Fr33dan / GPSaveConverter

Utility to transfer save files between the games installed from the Xbox app and other storefronts. https://ko-fi.com/fr33dan
342 stars 35 forks source link

Use modernized folder selection dialog for selecting non-xbox location #86

Closed FlaminSarge closed 4 months ago

FlaminSarge commented 5 months ago

Also handle missing data from PCGamingWiki properly. Also sets dialog's starting path to the existing path if any. Note if placeholders like %USERPROFILE% are in the existing path, only the filename value (folder name value) will get filled in, rather than auto-navigating to the existing path.

This pulls in https://github.com/ookii-dialogs/ookii-dialogs-winforms to create the dialog as we aim to support .NET 4.6 (which Windows ships with) and .NET 5 is when Microsoft made FolderBrowserDialog not-awful.

Note: According to https://github.com/ookii-dialogs/ookii-dialogs-winforms/releases, the library dropped support for .NET 4.6.1 (leaving only 4.6.2) with v4.0.0. Windows 10 comes with .NET 4.6 by default, with different updates having different versions. I do not think this will be a concern, but worst case we downgrade to ookii 3.0.0 if anyone raises an issue. Or we say "Requires Windows 10 1607 update".

FlaminSarge commented 5 months ago

@Fr33dan any idea if there's a good way to expand %USERPROFILE% to the correct path, but then convert it back once the path is selected? (Will probably attempt it in a separate PR)

FlaminSarge commented 5 months ago

I have a followup PR to this (after this gets merged) that changes the Dialog box that pops up every time you select a game without mappings into a warning icon that flashes next to the Select Non-Steam folder button

Fr33dan commented 4 months ago

Okay some clarification on what .NET/,NET Framework versions are acceptable. I think there is some confusion on the difference between the two. .NET is a package of extensions that is installed on top of the .NET Framework. Only the .NET Framework comes packaged with Windows so anything requiring .NET and not just .NET Framework is off the table.

I want it to be built into Windows for ease, but I am comfortable with requiring users to have Windows reasonably up to date. According to MS's documentation, .NET Framework 4.8.2 has been built in since the October 2020 update. 4 years is plenty of time to be comfortable using that.

Now with all that said on to the actual content of this PR. It looks good. Booted it up and tried it and it works as intended.

Fr33dan commented 4 months ago

Just realized I never answered your question on the path. You could get %USERPROFILE% into a string using Environment.GetEnvironmentVariable(). Then do a replace on the path from the dialog. If you do that, I would also do %APPDATA%, %LOCALAPPDATA%, and %PROGRAMDATA% just in case.

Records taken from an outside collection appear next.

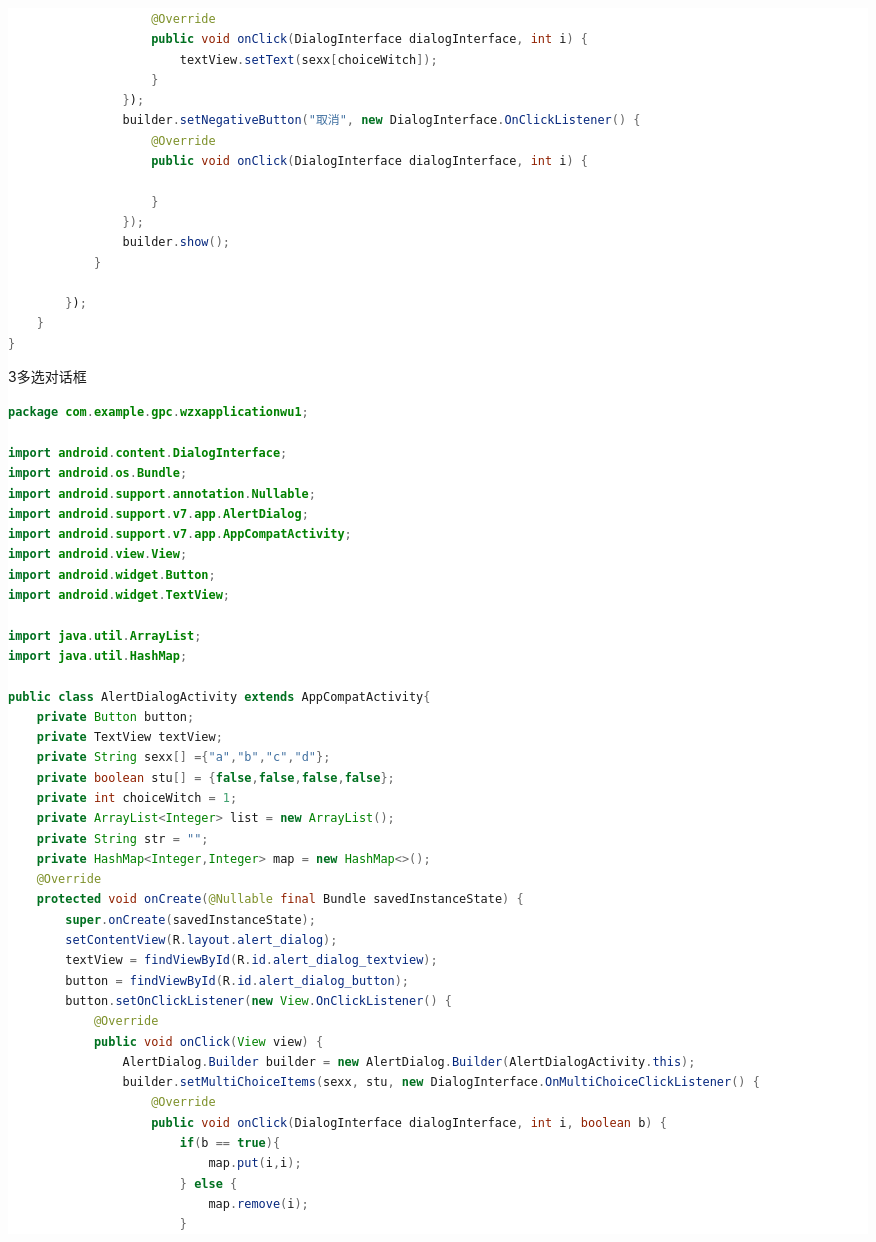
 ```java
                    @Override
                    public void onClick(DialogInterface dialogInterface, int i) {
                        textView.setText(sexx[choiceWitch]);
                    }
                });
                builder.setNegativeButton("取消", new DialogInterface.OnClickListener() {
                    @Override
                    public void onClick(DialogInterface dialogInterface, int i) {

                    }
                });
                builder.show();
            }

        });
    }
}
```

3多选对话框

```java
package com.example.gpc.wzxapplicationwu1;

import android.content.DialogInterface;
import android.os.Bundle;
import android.support.annotation.Nullable;
import android.support.v7.app.AlertDialog;
import android.support.v7.app.AppCompatActivity;
import android.view.View;
import android.widget.Button;
import android.widget.TextView;

import java.util.ArrayList;
import java.util.HashMap;

public class AlertDialogActivity extends AppCompatActivity{
    private Button button;
    private TextView textView;
    private String sexx[] ={"a","b","c","d"};
    private boolean stu[] = {false,false,false,false};
    private int choiceWitch = 1;
    private ArrayList<Integer> list = new ArrayList();
    private String str = "";
    private HashMap<Integer,Integer> map = new HashMap<>();
    @Override
    protected void onCreate(@Nullable final Bundle savedInstanceState) {
        super.onCreate(savedInstanceState);
        setContentView(R.layout.alert_dialog);
        textView = findViewById(R.id.alert_dialog_textview);
        button = findViewById(R.id.alert_dialog_button);
        button.setOnClickListener(new View.OnClickListener() {
            @Override
            public void onClick(View view) {
                AlertDialog.Builder builder = new AlertDialog.Builder(AlertDialogActivity.this);
                builder.setMultiChoiceItems(sexx, stu, new DialogInterface.OnMultiChoiceClickListener() {
                    @Override
                    public void onClick(DialogInterface dialogInterface, int i, boolean b) {
                        if(b == true){
                            map.put(i,i);
                        } else {
                            map.remove(i);
                        }
```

Actually you probably want to do those first and then %USERPROFILE% last. You would want to do the replacements deepest folders first to get the shortest final path. After you replace the shorter path the longer one won't be found to replace. Since the other ones are likely to be within the user profile it's going to be the shallowest folder. The others aren't likely to contain one other so beyond %USERPROFILE% being last the order shouldn't matter.

FlaminSarge commented 4 months ago

Okay some clarification on what .NET/,NET Framework versions are acceptable. I think there is some confusion on the difference between the two. .NET is a package of extensions that is installed on top of the .NET Framework. Only the .NET Framework comes packaged with Windows so anything requiring .NET and not just .NET Framework is off the table.

That explains my confusion looking at the docs. Hopefully I was correct on the versions and just misnaming them (looks like that library also misnamed them).

Fr33dan commented 4 months ago

I actually forgot they were different until I starting looking things up and it all came back to me. Been in Python land with my day job lately so the finer points of C# are faded in my mind.